» What is expected
Skip the pictures, please, and write out exactly the lines from the opening of the data through the line containing "# Cerberus Docker compositions".

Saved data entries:
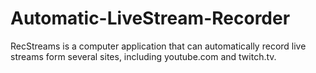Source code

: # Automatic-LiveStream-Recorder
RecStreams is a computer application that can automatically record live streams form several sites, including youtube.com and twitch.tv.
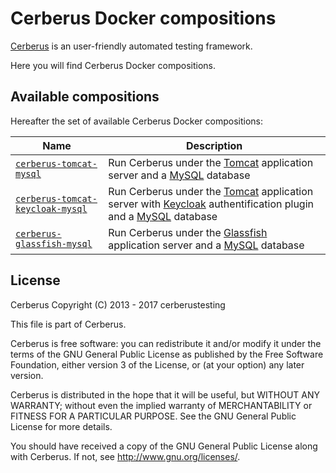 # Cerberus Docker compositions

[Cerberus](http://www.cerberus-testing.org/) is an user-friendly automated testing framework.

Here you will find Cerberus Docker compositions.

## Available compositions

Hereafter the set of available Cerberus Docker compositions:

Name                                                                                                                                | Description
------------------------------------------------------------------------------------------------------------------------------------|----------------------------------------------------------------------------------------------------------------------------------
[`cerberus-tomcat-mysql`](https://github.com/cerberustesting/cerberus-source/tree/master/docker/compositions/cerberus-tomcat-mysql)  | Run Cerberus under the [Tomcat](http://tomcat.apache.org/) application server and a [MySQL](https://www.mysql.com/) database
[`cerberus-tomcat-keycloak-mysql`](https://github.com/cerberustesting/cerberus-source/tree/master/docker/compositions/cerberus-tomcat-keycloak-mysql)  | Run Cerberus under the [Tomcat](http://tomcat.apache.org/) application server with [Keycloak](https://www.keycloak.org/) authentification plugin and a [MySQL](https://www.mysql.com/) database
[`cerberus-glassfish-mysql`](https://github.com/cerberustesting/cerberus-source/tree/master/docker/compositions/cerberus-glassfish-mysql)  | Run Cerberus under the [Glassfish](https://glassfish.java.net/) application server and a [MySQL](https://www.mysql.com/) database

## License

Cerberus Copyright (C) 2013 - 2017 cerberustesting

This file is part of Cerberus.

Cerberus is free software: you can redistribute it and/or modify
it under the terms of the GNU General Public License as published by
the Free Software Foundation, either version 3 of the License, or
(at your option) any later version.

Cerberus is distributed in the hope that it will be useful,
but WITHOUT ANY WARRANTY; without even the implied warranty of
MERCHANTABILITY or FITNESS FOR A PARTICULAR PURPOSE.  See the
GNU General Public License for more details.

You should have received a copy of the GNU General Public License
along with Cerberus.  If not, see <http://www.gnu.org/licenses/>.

» Response
Source code

: # Automatic-LiveStream-Recorder
RecStreams is a computer application that can automatically record live streams form several sites, including youtube.com and twitch.tv.
 # Cerberus Docker compositions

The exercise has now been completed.